Forum OpenACS Development: cr_write_content and utf-8

Collapse
Posted by Michael Totschnig on
Hello,

if you use cr_write_content with the string switch to read a utf-8 encoded file into a string, utf-8 goes corrupted. The reason is that "fconfigure $fd -translation binary" is called before reading the file. This line was introduced by Malte and the CVS comment reads
"Support for relative file locations which might even reside on a windows drive and therefore start with d:\"

I do not understand how this is related, but I think cr_write_content should be fixed to be able to read utf-8. This affects for example file-storage when it displays the content of a text file.

Michael

Collapse
Posted by Stefan Sobernig on
Salut,


fconfigure $fd -translation binary

Well, I cannot comment to Malte's intentions, I guess this comment is not directly related to the fconfigure line. it is rather a by-product.

the problem is that, while binary translation as such is fine (anything else would be platform-bound with respect to eofs), it has itself a side-effect:


[...] and sets the encoding to binary (which disables encoding filtering) [...]
(quoting fconfigure's man http://docs.activestate.com/activetcl/8.4/tcl/TclCmd/fconfigure.htm#M11)

setting "-translation binary" implies (if not set explicitly) "-encoding binary", which is certainly not intended and corrupts character sets that need to be interpreted with a certain binary format (e.g. utf8).

so setting encoding explicitly to the system's default should suffice (to cover non-utf8 environments):

"fconfigure $fd -translation binary -encoding [encoding system]"

//stefan

Collapse
Posted by Michael Totschnig on
thank you Stefan for the explanation. I tested your suggestion and it correctly reads files encoded both in utf-8 and in latin-1 on my system, where the system encoding is utf-8.
Can this be commited to CVS?
Collapse
Posted by Stefan Sobernig on
Ok, thanks for reporting back ...

Can this be commited to CVS?
Yep, now that I know it works I will commit it to head, whether this (from my point of view major) fix goes into a stable branch shall be decided by oct.

I will also check for other occurrences of the issue ...

//stefan

Collapse
Posted by Don Baccus on
HEAD is the right place. We have no intention of releasing from the oacs-5-4 branch, nor will there any merge to HEAD from that branch.
Collapse
Posted by Brian Fenton on
Hi

I'm having a related problem but I don't know if it's my setup or an issue with OpenACS. I have CR items stored on the file system and when I use cr_write_content -string to write them to a different location on the file system, they appear to be getting corrupted. Here is my proc below. Note that I have played around with my own fconfigure line below, adding the -encoding flag too, but the file is still getting corrupted. Interestingly, I can get it to work by hacking cr_write_content to just use "-translation binary" (without the -encoding part).

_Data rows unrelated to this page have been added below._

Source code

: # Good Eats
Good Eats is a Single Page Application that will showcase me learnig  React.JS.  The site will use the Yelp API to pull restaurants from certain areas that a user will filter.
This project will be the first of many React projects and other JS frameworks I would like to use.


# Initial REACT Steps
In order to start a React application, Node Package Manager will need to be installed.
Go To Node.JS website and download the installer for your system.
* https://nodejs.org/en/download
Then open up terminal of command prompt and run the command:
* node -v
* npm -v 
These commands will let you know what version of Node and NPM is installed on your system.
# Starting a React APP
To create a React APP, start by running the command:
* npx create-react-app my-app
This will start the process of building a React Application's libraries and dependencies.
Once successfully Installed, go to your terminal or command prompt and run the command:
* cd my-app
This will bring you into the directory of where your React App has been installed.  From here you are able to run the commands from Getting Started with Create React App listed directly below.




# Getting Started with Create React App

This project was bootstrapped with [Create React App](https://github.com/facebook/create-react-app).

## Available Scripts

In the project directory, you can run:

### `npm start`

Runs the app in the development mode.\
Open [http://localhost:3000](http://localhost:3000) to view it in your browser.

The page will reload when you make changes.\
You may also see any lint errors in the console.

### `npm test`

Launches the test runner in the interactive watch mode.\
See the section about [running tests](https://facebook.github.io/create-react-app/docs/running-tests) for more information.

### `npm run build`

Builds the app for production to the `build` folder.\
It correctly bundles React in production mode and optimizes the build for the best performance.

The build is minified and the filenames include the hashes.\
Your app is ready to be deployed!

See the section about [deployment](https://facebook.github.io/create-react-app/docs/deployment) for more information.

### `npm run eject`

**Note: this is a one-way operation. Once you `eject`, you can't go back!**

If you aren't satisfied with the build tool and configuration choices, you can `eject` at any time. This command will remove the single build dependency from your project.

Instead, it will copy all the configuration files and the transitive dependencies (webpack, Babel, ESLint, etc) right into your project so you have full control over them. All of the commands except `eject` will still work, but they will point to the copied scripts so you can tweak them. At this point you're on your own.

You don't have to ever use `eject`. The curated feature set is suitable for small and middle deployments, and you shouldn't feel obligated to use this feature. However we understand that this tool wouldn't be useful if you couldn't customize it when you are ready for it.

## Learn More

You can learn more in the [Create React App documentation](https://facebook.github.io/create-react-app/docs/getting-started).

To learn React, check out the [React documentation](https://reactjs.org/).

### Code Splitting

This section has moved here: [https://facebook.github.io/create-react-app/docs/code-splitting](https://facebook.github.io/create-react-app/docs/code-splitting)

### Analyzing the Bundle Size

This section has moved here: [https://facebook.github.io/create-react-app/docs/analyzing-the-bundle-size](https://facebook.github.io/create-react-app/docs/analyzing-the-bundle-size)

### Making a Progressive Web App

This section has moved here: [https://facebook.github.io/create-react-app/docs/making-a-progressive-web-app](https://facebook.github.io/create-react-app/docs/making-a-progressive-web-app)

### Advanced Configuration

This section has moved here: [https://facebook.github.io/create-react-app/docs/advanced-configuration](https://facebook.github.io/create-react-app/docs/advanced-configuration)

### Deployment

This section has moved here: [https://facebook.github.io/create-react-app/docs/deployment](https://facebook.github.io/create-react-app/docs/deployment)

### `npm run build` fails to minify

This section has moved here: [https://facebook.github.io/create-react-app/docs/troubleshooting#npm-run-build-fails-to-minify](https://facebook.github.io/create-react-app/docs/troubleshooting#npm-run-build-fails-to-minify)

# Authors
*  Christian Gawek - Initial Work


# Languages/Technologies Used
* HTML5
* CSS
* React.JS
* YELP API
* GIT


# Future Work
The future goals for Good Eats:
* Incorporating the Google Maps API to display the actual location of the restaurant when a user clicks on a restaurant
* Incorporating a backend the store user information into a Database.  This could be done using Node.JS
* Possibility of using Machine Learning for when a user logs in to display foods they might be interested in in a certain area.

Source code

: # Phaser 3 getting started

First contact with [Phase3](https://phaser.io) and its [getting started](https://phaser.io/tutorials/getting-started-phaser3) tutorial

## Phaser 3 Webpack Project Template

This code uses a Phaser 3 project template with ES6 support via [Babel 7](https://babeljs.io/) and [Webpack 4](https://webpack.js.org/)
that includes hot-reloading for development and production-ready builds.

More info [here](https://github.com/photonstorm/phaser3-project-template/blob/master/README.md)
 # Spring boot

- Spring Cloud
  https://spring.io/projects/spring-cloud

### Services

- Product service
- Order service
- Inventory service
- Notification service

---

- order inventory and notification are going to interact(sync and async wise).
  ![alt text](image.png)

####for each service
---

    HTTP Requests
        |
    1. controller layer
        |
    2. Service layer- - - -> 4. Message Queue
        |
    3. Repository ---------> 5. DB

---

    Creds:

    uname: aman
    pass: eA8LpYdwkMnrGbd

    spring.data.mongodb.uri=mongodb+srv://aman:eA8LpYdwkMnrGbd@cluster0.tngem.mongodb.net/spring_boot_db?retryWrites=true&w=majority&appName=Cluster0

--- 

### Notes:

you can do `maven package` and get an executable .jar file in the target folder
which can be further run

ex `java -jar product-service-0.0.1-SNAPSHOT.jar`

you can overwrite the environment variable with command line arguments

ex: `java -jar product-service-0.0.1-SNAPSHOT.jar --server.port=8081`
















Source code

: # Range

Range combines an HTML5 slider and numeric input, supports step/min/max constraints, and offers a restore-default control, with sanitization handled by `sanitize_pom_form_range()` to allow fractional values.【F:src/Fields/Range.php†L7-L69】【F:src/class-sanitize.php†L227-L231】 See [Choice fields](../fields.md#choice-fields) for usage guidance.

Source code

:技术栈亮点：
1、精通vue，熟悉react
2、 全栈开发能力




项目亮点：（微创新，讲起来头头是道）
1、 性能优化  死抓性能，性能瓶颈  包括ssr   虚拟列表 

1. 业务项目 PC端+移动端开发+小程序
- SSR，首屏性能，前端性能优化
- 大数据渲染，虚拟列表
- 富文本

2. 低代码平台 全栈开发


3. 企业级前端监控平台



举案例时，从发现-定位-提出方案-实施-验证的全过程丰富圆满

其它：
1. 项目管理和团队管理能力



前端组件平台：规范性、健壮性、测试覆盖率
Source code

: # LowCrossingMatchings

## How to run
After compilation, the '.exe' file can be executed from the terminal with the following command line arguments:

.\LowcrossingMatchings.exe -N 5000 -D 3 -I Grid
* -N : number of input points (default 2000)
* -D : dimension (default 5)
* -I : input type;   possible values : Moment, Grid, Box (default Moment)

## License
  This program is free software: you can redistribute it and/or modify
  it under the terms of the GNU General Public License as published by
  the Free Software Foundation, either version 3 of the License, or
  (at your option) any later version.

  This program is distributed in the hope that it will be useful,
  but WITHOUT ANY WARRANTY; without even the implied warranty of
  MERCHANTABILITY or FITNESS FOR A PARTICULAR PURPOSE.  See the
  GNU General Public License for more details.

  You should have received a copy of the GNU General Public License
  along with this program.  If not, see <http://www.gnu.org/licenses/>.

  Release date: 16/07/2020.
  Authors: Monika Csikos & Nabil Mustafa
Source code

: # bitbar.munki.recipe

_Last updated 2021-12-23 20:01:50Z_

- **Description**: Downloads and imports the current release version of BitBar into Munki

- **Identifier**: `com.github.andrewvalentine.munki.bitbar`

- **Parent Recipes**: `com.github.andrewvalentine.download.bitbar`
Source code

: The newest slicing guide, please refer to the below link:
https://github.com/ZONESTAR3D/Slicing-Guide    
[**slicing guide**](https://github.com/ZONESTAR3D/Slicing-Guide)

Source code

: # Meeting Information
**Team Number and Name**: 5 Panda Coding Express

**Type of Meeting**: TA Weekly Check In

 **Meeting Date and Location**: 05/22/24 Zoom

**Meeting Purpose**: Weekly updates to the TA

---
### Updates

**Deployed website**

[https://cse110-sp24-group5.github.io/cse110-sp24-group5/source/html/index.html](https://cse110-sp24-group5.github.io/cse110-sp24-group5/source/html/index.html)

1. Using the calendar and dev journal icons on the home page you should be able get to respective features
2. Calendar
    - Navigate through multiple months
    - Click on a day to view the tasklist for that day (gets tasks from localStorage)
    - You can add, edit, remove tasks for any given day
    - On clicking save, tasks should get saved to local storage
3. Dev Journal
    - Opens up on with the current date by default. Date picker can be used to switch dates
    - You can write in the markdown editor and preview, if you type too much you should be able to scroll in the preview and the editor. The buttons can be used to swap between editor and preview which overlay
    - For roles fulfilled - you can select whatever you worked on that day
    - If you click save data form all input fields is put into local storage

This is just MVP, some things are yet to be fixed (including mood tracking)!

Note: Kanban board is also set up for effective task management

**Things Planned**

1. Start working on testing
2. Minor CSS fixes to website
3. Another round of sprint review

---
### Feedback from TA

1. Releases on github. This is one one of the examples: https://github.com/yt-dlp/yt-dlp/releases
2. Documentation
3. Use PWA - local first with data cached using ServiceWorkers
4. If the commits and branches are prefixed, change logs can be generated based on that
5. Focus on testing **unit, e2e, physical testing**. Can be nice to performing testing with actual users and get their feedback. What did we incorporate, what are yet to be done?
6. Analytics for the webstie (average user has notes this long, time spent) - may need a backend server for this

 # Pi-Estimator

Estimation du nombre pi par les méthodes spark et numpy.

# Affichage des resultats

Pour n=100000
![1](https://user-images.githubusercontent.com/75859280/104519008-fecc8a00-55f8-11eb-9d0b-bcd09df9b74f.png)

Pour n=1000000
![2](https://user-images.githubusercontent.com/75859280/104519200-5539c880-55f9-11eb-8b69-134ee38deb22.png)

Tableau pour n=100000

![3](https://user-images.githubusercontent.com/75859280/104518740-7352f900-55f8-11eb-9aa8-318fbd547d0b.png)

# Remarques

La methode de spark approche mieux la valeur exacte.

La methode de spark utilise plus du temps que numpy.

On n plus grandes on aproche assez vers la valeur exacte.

To test this, upload a Word document or pdf to the content repository, then call the proc below in the developer shell (with the item_id of your uploaded file and the location you wish to put the new file), and then try to open the created file.

I'd be grateful if someone could try this and let me know if it's an OpenACS issue or something in my setup.

ad_proc -public pdf::write_file_to_file_system {
{-item_id:required}
{-filename:required}
} {
} {

#Initialise
set return_val 1

if { [catch {
set file_data [cr_write_content -string -item_id $item_id ]
set file_handle [open $filename "w"]
fconfigure $file_handle -translation binary
puts -nonewline $file_handle $file_data
close $file_handle
} errmsg] } {
ns_log Error "pdf::write_file_to_file_system item_id=$item_id filename=$filename : $errmsg"
set return_val 0
}

return $return_val
}

Collapse
Posted by Emmanuelle Raffenne on
Hi Brian,

I had a similar problem with cr_write_content. When content_type is "file" and -string is set, it:

fconfigure $fd -translation binary -encoding [encoding system]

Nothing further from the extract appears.